Она почти не шевельнулась, только уселась посвободнее. Тем временем Денгиль, отвернувшись от нее, колдовал над спиртовкой: зажег синее пламя, поставил на него металлический подносик с двумя джезвами и смотрел, как колышется на них бурая тяжелая пена, похожая на лаву.

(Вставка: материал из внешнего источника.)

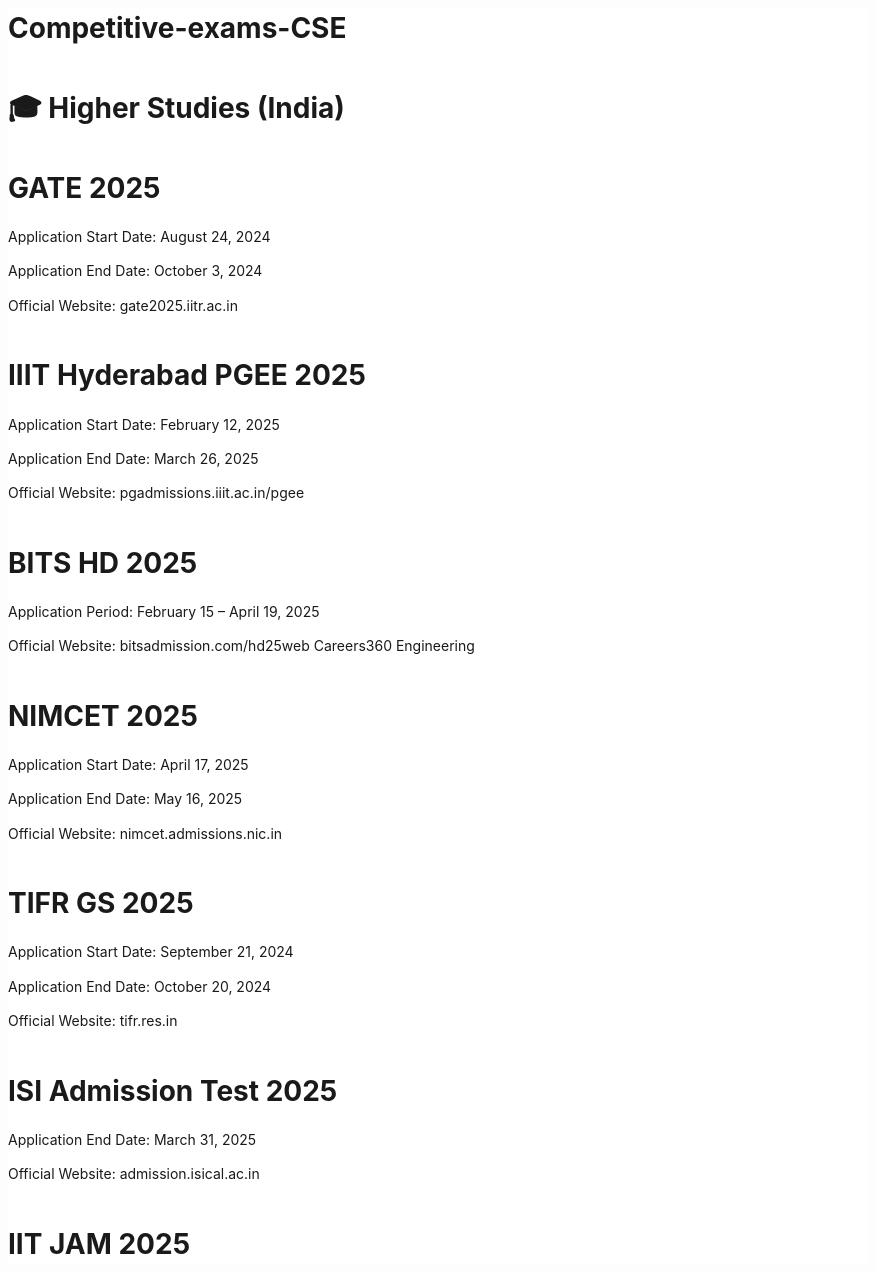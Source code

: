 # Competitive-exams-CSE
# 🎓 Higher Studies (India)
# GATE 2025

Application Start Date: August 24, 2024

Application End Date: October 3, 2024

Official Website: gate2025.iitr.ac.in

# IIIT Hyderabad PGEE 2025

Application Start Date: February 12, 2025

Application End Date: March 26, 2025

Official Website: pgadmissions.iiit.ac.in/pgee

# BITS HD 2025

Application Period: February 15 – April 19, 2025

Official Website: bitsadmission.com/hd25web
Careers360 Engineering

# NIMCET 2025

Application Start Date: April 17, 2025

Application End Date: May 16, 2025

Official Website: nimcet.admissions.nic.in

# TIFR GS 2025

Application Start Date: September 21, 2024

Application End Date: October 20, 2024

Official Website: tifr.res.in


# ISI Admission Test 2025

Application End Date: March 31, 2025

Official Website: admission.isical.ac.in

# IIT JAM 2025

— Вот цейлонцы, пока не погибли их кофейные плантации, обдавали паром несмолотые зерна, жарящиеся на решетке. Самый ароматный кофе получался, куда уж нам теперешним! Мусульманские суфии тоже знали в этом толк: говорят, что они и были первооткрывателями сего напитка, приближающего к лицезрению Бога, но, пожалуй, врут. Ладно, у меня готово. Чашки найдутся? Не пить же нам обоим прямо из турочек, неуважение выйдет. Вам как, с сахаром, с сахарином или без?